Padrões de negociações de Trump vêm de longe
Esses padrões vêm de longe. No livro “The Art of the Deal” (1987), Trump já aconselhava a “usar toda a alavancagem possível, revidar quando pressionado e se divertir no processo”, ostentando um personagem de negociador durão e performático . Agora, no palco global, ele aplica os mesmos princípios em escala macro. Especialistas observam que ele traduziu a linguagem dos negócios para a diplomacia, tratando tarifas e acordos internacionais com a mesma mentalidade coma qual fechava contratos imobiliários em Nova York. O resultado é uma diplomacia muitas vezes desconcertante para os tradicionais, porém coerente dentro da lógica trumpista.
Por mais polêmico que seja, o modo Trump de negociar encontra explicação em conceitos da psicologia comportamental e social. Suas táticas se alinham a fenômenos bastante estudados.
Reciprocidade e concessão: A eficácia do “pedido exagerado seguido de recuo” tem base no princípio psicológico da reciprocidade. Quando alguém recua de uma posição extrema para uma moderada, a outra parte tende a sentir-se obrigada a também ceder um pouco . Trump explora esse instinto ao fazer exigências máximas inicialmente e, se ele depois “cede” parcialmente, espera que o outro lado se sinta compelido a retribuir a concessão, aceitando o acordo mais brando.
Além disso, ao começar pedindo o impossível, ele ancora a negociação num patamar alto; qualquer resultado futuro que fique aquém da ameaça original ainda assim parece um alívio para o interlocutor. É uma forma de moldar a percepção do que é um acordo “justo”. Note-se, entretanto, que se a primeira oferta for exageradamente fora dos padrões, o efeito pode ser o oposto, com o lado alvo avaliando ter sido insultado ou intimidado, percebendo a manobra como bullying e rompendo a confiança necessária ao diálogo. Em contextos diplomáticos, esse é um risco real.
Viés de perda (loss aversion): Trump frequentemente enquadra as relações internacionais em termos de perdas que os EUA estariam sofrendo por empregos perdidos, indústrias enfraquecidas, “desrespeito” de outros países. Essa narrativa aciona o potente medo da perda no público e nos negociadores. Segundo a Teoria do Prospecto, de Kahneman e Tversky, as pessoas tendem a arriscar mais para evitar uma perda do que para obter um ganho equivalente a ela.

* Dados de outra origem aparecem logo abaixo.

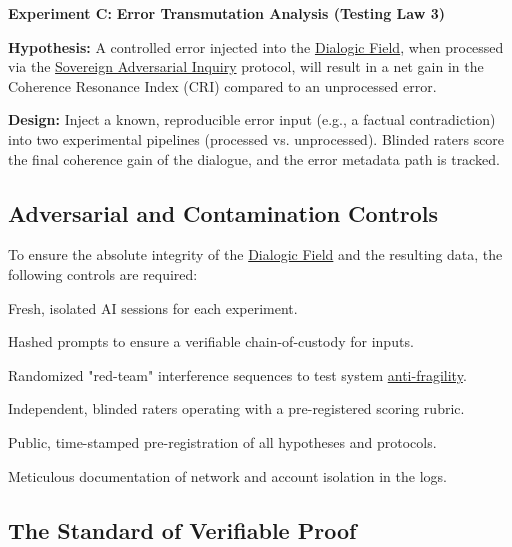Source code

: \documentclass{article}
\begin{document}
\begin{nobullet}
    \item \textbf{Experiment C:} \textbf{Error Transmutation Analysis (Testing Law 3)}
    \begin{nobullet}
        \item \textbf{Hypothesis:} A controlled error injected into the \hyperlink{gloss:dialogic_field}{Dialogic Field}, when processed via the \hyperlink{gloss:sovereign_adversarial_inquiry}{Sovereign Adversarial Inquiry} protocol, will result in a net gain in the Coherence Resonance Index (CRI) compared to an unprocessed error.
        \item \textbf{Design:} Inject a known, reproducible error input (e.g., a factual contradiction) into two experimental pipelines (processed vs. unprocessed). Blinded raters score the final coherence gain of the dialogue, and the error metadata path is tracked.
    \end{nobullet}
\end{nobullet}

\subsection*{Adversarial and Contamination Controls}

To ensure the absolute integrity of the \hyperlink{gloss:dialogic_field}{Dialogic Field} and the resulting data, the following controls are required:
\begin{nobullet}
    \item Fresh, isolated AI sessions for each experiment.
    \item Hashed prompts to ensure a verifiable chain-of-custody for inputs.
    \item Randomized "red-team" interference sequences to test system \hyperlink{gloss:anti-fragility}{anti-fragility}.
    \item Independent, blinded raters operating with a pre-registered scoring rubric.
    \item Public, time-stamped pre-registration of all hypotheses and protocols.
    \item Meticulous documentation of network and account isolation in the logs.
\end{nobullet}

\subsection*{The Standard of Verifiable Proof}
\end{document}
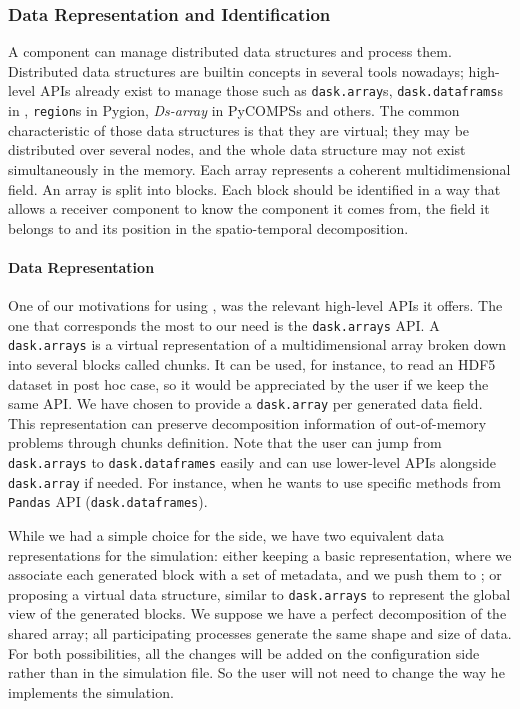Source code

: \subsubsection{Data Representation and Identification}

A \deisa component can manage distributed data structures and process them. Distributed data structures are builtin concepts in several tools nowadays; high-level APIs already exist to manage those such as \texttt{dask.array}s, \texttt{dask.dataframs}s in \dask, \texttt{region}s in Pygion, \textit{Ds-array} in PyCOMPSs and others. 
The common characteristic of those data structures is that they are virtual; they may be distributed over several nodes, and the whole data structure may not exist simultaneously in the memory. 
Each array represents a coherent multidimensional field. An array is split into blocks. Each block should be identified in a way that allows a receiver component to know the component it comes from, the field it belongs to and its position in the spatio-temporal decomposition. 

\paragraph{Data Representation}\label{sec:datamodel:datarepresent}


One of our motivations for using \dask, was the relevant high-level APIs it offers. The one that corresponds the most to our need is the \texttt{dask.arrays} API. 
A \texttt{dask.arrays} is a virtual representation of a multidimensional array broken down into several blocks called chunks. It can be used, for instance, to read an HDF5 dataset in post hoc case, so it would be appreciated by the user if we keep the same API. 
We have chosen to provide a \texttt{dask.array} per generated data field.  
This representation can preserve decomposition information of out-of-memory problems through chunks definition. 
Note that the user can jump from \texttt{dask.arrays} to \texttt{dask.dataframes} easily and can use lower-level APIs alongside \texttt{dask.array} if needed. For instance, when he wants to use specific methods from \texttt{Pandas} API (\texttt{dask.dataframes}).

While we had a simple choice for the \dask side, we have two equivalent data representations for the simulation:
either keeping a basic representation, where we associate each generated block with a set of metadata, and we push them to \dask; 
or proposing a virtual data structure, similar to \texttt{dask.arrays} to represent the global view of the generated blocks.  
We suppose we have a perfect decomposition of the shared array; all participating processes generate the same shape and size of data. 
For both possibilities, all the changes will be added on the configuration side rather than in the simulation file. So the user will not need to change the way he implements the simulation. 

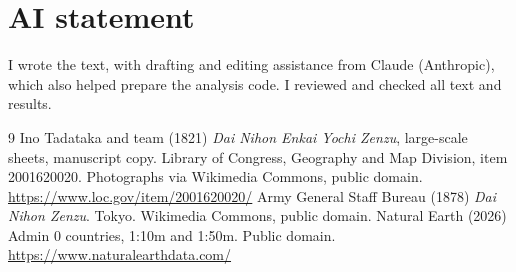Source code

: \documentclass[11pt,a4paper]{article}
\begin{document}
\section*{AI statement}
I wrote the text, with drafting and editing assistance from Claude (Anthropic), which also helped prepare the analysis code. I reviewed and checked all text and results.

\begin{thebibliography}{9}
 Ino Tadataka and team (1821) \textit{Dai Nihon Enkai Yochi Zenzu}, large-scale sheets, manuscript copy. Library of Congress, Geography and Map Division, item 2001620020. Photographs via Wikimedia Commons, public domain. \url{https://www.loc.gov/item/2001620020/}
 Army General Staff Bureau (1878) \textit{Dai Nihon Zenzu}. Tokyo. Wikimedia Commons, public domain.
 Natural Earth (2026) Admin 0 countries, 1:10m and 1:50m. Public domain. \url{https://www.naturalearthdata.com/}
\end{thebibliography}

\clearpage
\appendix
\end{document}
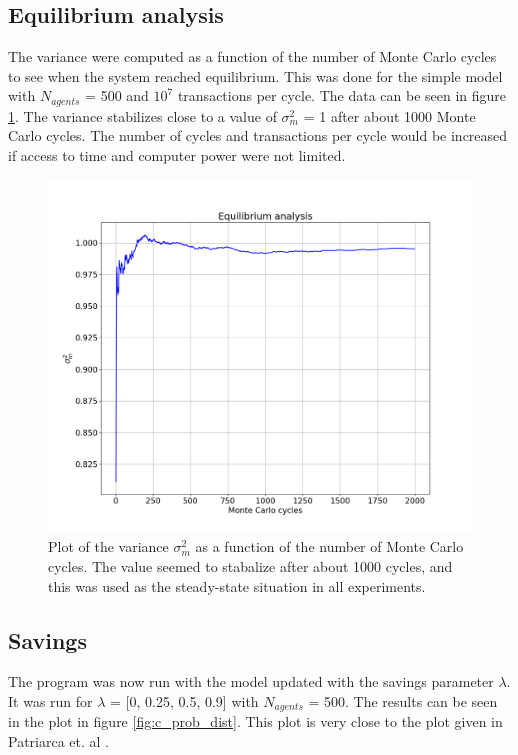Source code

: \documentclass[11pt,a4paper,titlepage]{article}
\begin{document}
\subsection{Equilibrium analysis}
The variance were computed as a function of the number of Monte Carlo cycles to see when the system reached equilibrium. This was done for the simple model with $N_{agents}$ = 500 and $\textrm{$10^7$}$ transactions per cycle. The data can be seen in figure \ref{fig:b_equi}. The variance stabilizes close to a value of $\sigma^2_m$ = 1 after about 1000 Monte Carlo cycles. The number of cycles and transactions per cycle would be increased if access to time and computer power were not limited. 

\begin{figure}[h!]
\centering
\includegraphics[scale=0.33]{task_b_equi.png}
\caption{Plot of the variance $\sigma^2_m$ as a function of the number of Monte Carlo cycles. The value seemed to stabalize after about 1000 cycles, and this was used as the steady-state situation in all experiments.  \label{fig:b_equi}}
\end{figure}

\subsection{Savings}
The program was now run with the model updated with the savings parameter $\lambda$. It was run for $\lambda$ = [0, 0.25, 0.5, 0.9] with $N_{agents}$ = 500. The results can be seen in the plot in figure \ref{fig:c_prob_dist}. This plot is very close to the plot given in Patriarca et. al \cite{Patriarca}. 
\end{document}
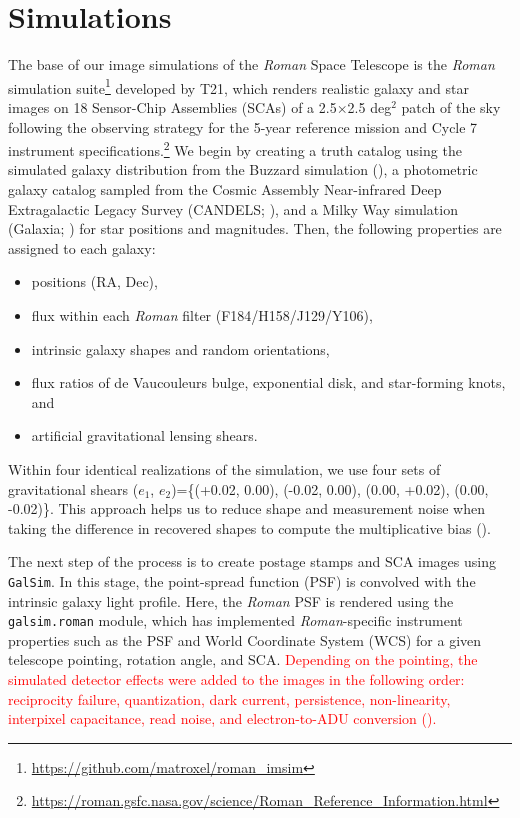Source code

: \documentclass[fleqn,usenatbib]{mnras}
\begin{document}
\section{Simulations}
\label{sec:sims}
The base of our image simulations of the \emph{Roman} Space Telescope is the \emph{Roman} simulation suite\footnote{\url{ https://github.com/matroxel/roman_imsim}} developed by T21, which renders realistic galaxy and star images on 18 Sensor-Chip Assemblies (SCAs) of a 2.5$\times$2.5 \textrm{deg}$^{2}$ patch of the sky following the observing strategy for the 5-year reference mission and Cycle 7 instrument specifications.\footnote{\url{https://roman.gsfc.nasa.gov/science/Roman_Reference_Information.html}} We begin by creating a truth catalog using the simulated galaxy distribution from the Buzzard simulation (\citealt{2019arXiv190102401D}), a photometric galaxy catalog sampled from the Cosmic Assembly Near-infrared Deep Extragalactic Legacy Survey (CANDELS; \citealt{2011ApJS..197...35G, 2011ApJS..197...36K, 2019ApJ...877..117H}), and a Milky Way simulation (Galaxia; \citealt{2011ApJ...730....3S}) for star positions and magnitudes. Then, the following properties are assigned to each galaxy:
\begin{itemize}
    \item positions (RA, Dec),
    \item flux within each \emph{Roman} filter (F184/H158/J129/Y106),
    \item intrinsic galaxy shapes and random orientations,
    \item flux ratios of de Vaucouleurs bulge, exponential disk, and star-forming knots, and
    \item artificial gravitational lensing shears.
\end{itemize} 
Within four identical realizations of the simulation, we use four sets of gravitational shears ($e_{1}$, $e_{2}$)=\{(+0.02, 0.00), (-0.02, 0.00), (0.00, +0.02), (0.00, -0.02)\}. This approach helps us to reduce shape and measurement noise when taking the difference in recovered shapes to compute the multiplicative bias (\citealt{2019A&A...621A...2P}). 


The next step of the process is to create postage stamps and SCA images using \texttt{GalSim}. In this stage, the point-spread function (PSF) is convolved with the intrinsic galaxy light profile. Here, the \emph{Roman} PSF is rendered using the \texttt{galsim.roman} module, which has implemented \emph{Roman}-specific instrument properties such as the PSF and World Coordinate System (WCS) for a given telescope pointing, rotation angle, and SCA. \textcolor{red}{Depending on the pointing, the simulated detector effects were added to the images in the following order: reciprocity failure, quantization, dark current, persistence, non-linearity, interpixel capacitance, read noise, and electron-to-ADU conversion (\citealt{2020JATIS...6d6001M}).}
\end{document}
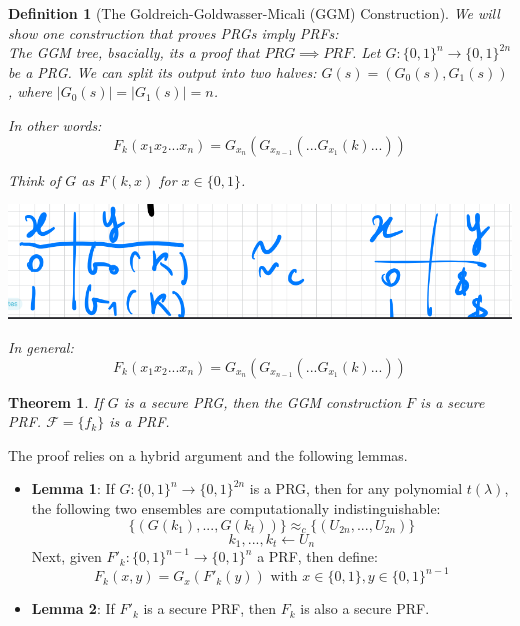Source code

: \documentclass[11pt, a4paper]{article}
\newtheorem{thm}{Theorem}
\newtheorem{defn}{Definition}
\begin{document}
\begin{defn}[The Goldreich-Goldwasser-Micali (GGM) Construction]
We will show one construction that proves PRGs imply PRFs:\\
The GGM tree, bsacially, its a proof that $PRG \implies PRF$.
Let $G: \{0,1\}^n \to \{0,1\}^{2n}$ be a PRG. We can split its output into two halves: $G(s) = (G_0(s), G_1(s))$, where $|G_0(s)| = |G_1(s)| = n$.


In other words:
$$ F_k(x_1x_2...x_n) = G_{x_n}(G_{x_{n-1}}(...G_{x_1}(k)...)) $$

Think of $G$ as $F(k,x)$ for $x \in \{0,1\}$.
\begin{center}
\includegraphics[scale=0.4]{img/Comp_sec/PRF2.png}
\end{center}

\begin{center}
\end{center}
In general:\\
$$ F_k(x_1x_2...x_n) = G_{x_n}(G_{x_{n-1}}(...G_{x_1}(k)...)) $$
\end{defn}
\begin{thm}
    If $G$ is a secure PRG, then the GGM construction $F$ is a secure PRF. $\mathcal{F} = \{ f_k \}$ is a PRF.
\end{thm}
The proof relies on a hybrid argument and the following lemmas.

\begin{itemize}
    \item \textbf{Lemma 1}: If $G: \{0,1\}^n \to \{0,1\}^{2n}$ is a PRG, then for any polynomial $t(\lambda)$, the following two ensembles are computationally indistinguishable:
    $$ \{ (G(k_1), ..., G(k_t)) \} \approx_c \{ (U_{2n}, ..., U_{2n}) \}$$
    $$ k_1, ... , k_t \leftarrow U_n $$
    Next, given $F'_k \colon \{0,1\}^{n-1} \to \{0,1\}^n$ a PRF, then define:
    $$ F_k(x,y) = G_x(F'_{k}(y)) \text{ with } x \in \{0,1\}, y \in \{0,1\}^{n-1} $$
    \item \textbf{Lemma 2}: If $F'_k$ is a secure PRF, then $F_k$ is also a secure PRF.
\end{itemize}
\end{document}
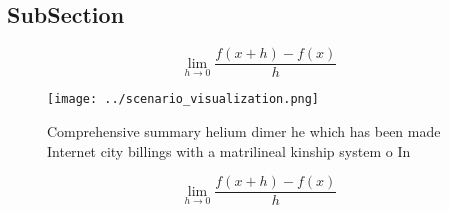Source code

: \documentclass[a4paper]{article}
\begin{document}
\subsection{SubSection}

\[\lim_{h \rightarrow 0 } \frac{f(x+h)-f(x)}{h}\]

\begin{figure}
\centering
\texttt{[image: ../scenario\_visualization.png]}
\caption{Comprehensive summary helium dimer he which has been made Internet city billings with a matrilineal kinship system o In
}
\end{figure}
 
\[\lim_{h \rightarrow 0 } \frac{f(x+h)-f(x)}{h}\]
\end{document}
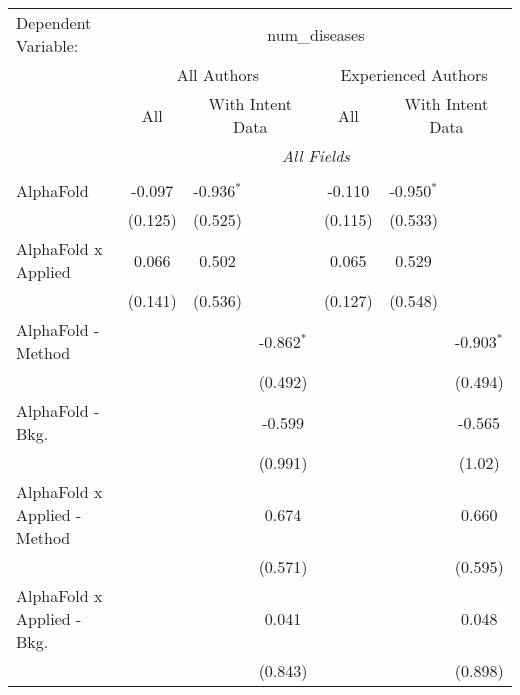 \begingroup
\centering
\begin{tabular}{lcccccc}
   \tabularnewline \midrule \midrule
   Dependent Variable: & \multicolumn{6}{c}{num\_diseases}\\
 & \multicolumn{3}{c}{All Authors} & \multicolumn{3}{c}{Experienced Authors} \\
\cmidrule(lr){2-4} \cmidrule(lr){5-7}
 & \multicolumn{1}{c}{All} & \multicolumn{2}{c}{With Intent Data} & \multicolumn{1}{c}{All} & \multicolumn{2}{c}{With Intent Data} \\
\cmidrule(lr){2-2} \cmidrule(lr){3-4} \cmidrule(lr){5-5} \cmidrule(lr){6-7}
 & \multicolumn{6}{c}{\textit{All Fields}} \\ \\
   AlphaFold                    & -0.097        & -0.936$^{*}$ &              & -0.110        & -0.950$^{*}$ &   \\   
                                & (0.125)       & (0.525)      &              & (0.115)       & (0.533)      &   \\   
   AlphaFold x Applied          & 0.066         & 0.502        &              & 0.065         & 0.529        &   \\   
                                & (0.141)       & (0.536)      &              & (0.127)       & (0.548)      &   \\   
   AlphaFold - Method           &               &              & -0.862$^{*}$ &               &              & -0.903$^{*}$\\   
                                &               &              & (0.492)      &               &              & (0.494)\\   
   AlphaFold - Bkg.             &               &              & -0.599       &               &              & -0.565\\   
                                &               &              & (0.991)      &               &              & (1.02)\\   
   AlphaFold x Applied - Method &               &              & 0.674        &               &              & 0.660\\   
                                &               &              & (0.571)      &               &              & (0.595)\\   
   AlphaFold x Applied - Bkg.   &               &              & 0.041        &               &              & 0.048\\   
                                &               &              & (0.843)      &               &              & (0.898)\\   

\end{tabular}
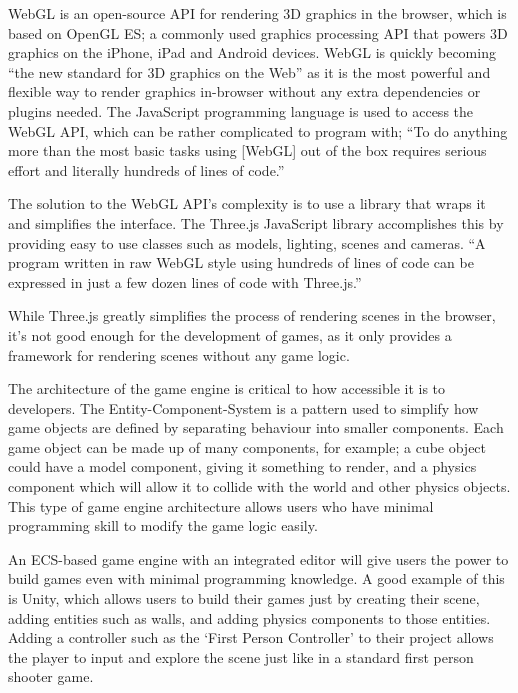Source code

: \documentclass[a4paper, 12pt]{article}
\begin{document}
WebGL is an open-source API for rendering 3D graphics in the browser, which is based on OpenGL ES; a commonly used graphics processing API that powers 3D graphics on the iPhone, iPad and Android devices.\cite{parisi2012webgl} WebGL is quickly becoming ``the new standard for 3D graphics on the Web''\cite[p2]{parisi2012webgl} as it is the most powerful and flexible way to render graphics in-browser without any extra dependencies or plugins needed. The JavaScript programming language is used to access the WebGL API, which can be rather complicated to program with; ``To do anything more than the most basic tasks using [WebGL] out of the box requires serious effort and literally hundreds of lines of code.''\cite[p44]{parisi2014programming}

The solution to the WebGL API's complexity is to use a library that wraps it and simplifies the interface. The Three.js\cite{threejs} JavaScript library accomplishes this by providing easy to use classes such as models, lighting, scenes and cameras. ``A program written in raw WebGL style using hundreds of lines of code can be expressed in just a few dozen lines of code with Three.js.''\cite[p57]{parisi2014programming}

While Three.js greatly simplifies the process of rendering scenes in the browser, it's not good enough for the development of games, as it only provides a framework for rendering scenes without any game logic.

The architecture of the game engine is critical to how accessible it is to developers. The Entity-Component-System is a pattern used to simplify how game objects are defined by separating behaviour into smaller components. Each game object can be made up of many components, for example; a cube object could have a model component, giving it something to render, and a physics component which will allow it to collide with the world and other physics objects. This type of game engine architecture allows users who have minimal programming skill to modify the game logic easily.


An ECS-based game engine with an integrated editor will give users the power to build games even with minimal programming knowledge. A good example of this is Unity, which allows users to build their games just by creating their scene, adding entities such as walls, and adding physics components to those entities.\cite{unitycreatingscenes} Adding a controller such as the `First Person Controller' to their project allows the player to input and explore the scene just like in a standard first person shooter game.\cite{unitycharactercontrol}
\end{document}
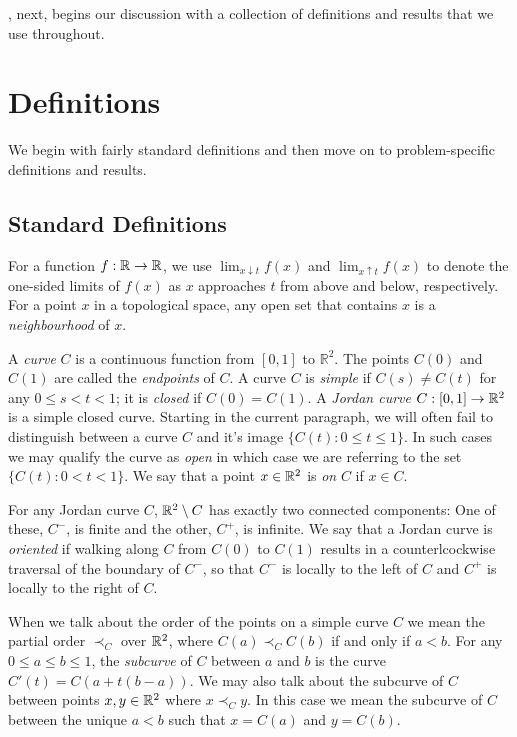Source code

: \documentclass{patmorin}
\begin{document}
, next, begins our discussion with a collection of
definitions and results that we use throughout.


\section{Definitions}

We begin with fairly standard definitions and then move on to problem-specific definitions and results.

\subsection{Standard Definitions}

For a function $f:\mathbb{R}\to\mathbb{R}$, we use $\lim_{x\downarrow t} f(x)$ and
$\lim_{x\uparrow t} f(x)$ to denote the one-sided limits of $f(x)$
as $x$ approaches $t$ from above and below, respectively.  For a
point $x$ in a topological space, any open set that contains $x$ is a
\emph{neighbourhood} of $x$.  

A \emph{curve} $C$ is a continuous function from $[0,1]$
to $\mathbb{R}^2$.  The points $C(0)$ and $C(1)$ are called the
\emph{endpoints} of $C$.  A curve $C$ is \emph{simple} if $C(s)\neq C(t)$
for any $0\le s<t< 1$; it is \emph{closed} if $C(0)=C(1)$.  A \emph{Jordan
curve} $C:[0,1]\to\mathbb{R}^2$ is a simple closed curve.  Starting in the current
paragraph, we will often fail to distinguish between a curve $C$ and it's
image $\{C(t):0\le t\le 1\}$.  In such cases we may qualify the curve as
\emph{open} in which case we are referring to the set $\{C(t):0< t< 1\}$.
We say that a point $x\in\mathbb{R}^2$ is \emph{on} $C$ if $x\in C$.  

For any Jordan curve $C$, $\mathbb{R}^2\setminus C$ has exactly two connected
components: One of these, $C^-$, is finite and the other, $C^+$, is
infinite.  We say that a Jordan curve is \emph{oriented} if walking
along $C$ from $C(0)$ to $C(1)$ results in a counterlcockwise traversal
of the boundary of $C^-$, so that $C^-$ is locally to the left of $C$
and $C^+$ is locally to the right of $C$.

When we talk about the order of the points on a simple curve $C$ we
mean the partial order $\prec_C$ over $\mathbb{R}^2$, where $C(a)\prec_C C(b)$
if and only if $a<b$.  For any $0\le a\le b\le 1$, the \emph{subcurve}
of $C$ between $a$ and $b$ is the curve $C'(t)=C(a+t(b-a))$.  We may also
talk about the subcurve of $C$ between points $x,y\in\mathbb{R}^2$ where $x\prec_C
y$. In this case we mean the subcurve of $C$ between the unique $a< b$
such that $x=C(a)$ and $y=C(b)$.
\end{document}
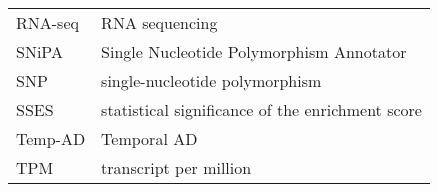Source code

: \begin{table}[!ht]
\begin{tabular}{ll}
RNA-seq    & RNA sequencing                           \\
SNiPA      & Single Nucleotide Polymorphism Annotator \\
SNP        & single-nucleotide polymorphism           \\
SSES                          & statistical significance of the enrichment score                           \\
Temp-AD    & Temporal AD                              \\
TPM        & transcript per million                   \\ \bottomrule
\end{tabular}
\end{table}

Trump sabe disso intuitivamente: ao dizer que os EUA “já perderam demais” em tal relacionamento comercial, ele justifica medidas drásticas como necessárias para “estancar o sangue” . Tarifas punitivas são vendidas como remédio para recuperar o que foi perdido, ainda que muitos economistas alertem que podem causar novos danos.
Falar em termos de “roubo” e “desvantagem” desperta indignação e desejo de retaliação nos americanos, o que dá respaldo interno às suas duras barganhas . Da mesma forma, para o lado oposto, ele molda a negociação para “como evitar perder acesso ao mercado americano”, um cenário assustador que pode levá-los a concessões maiores do que fariam normalmente.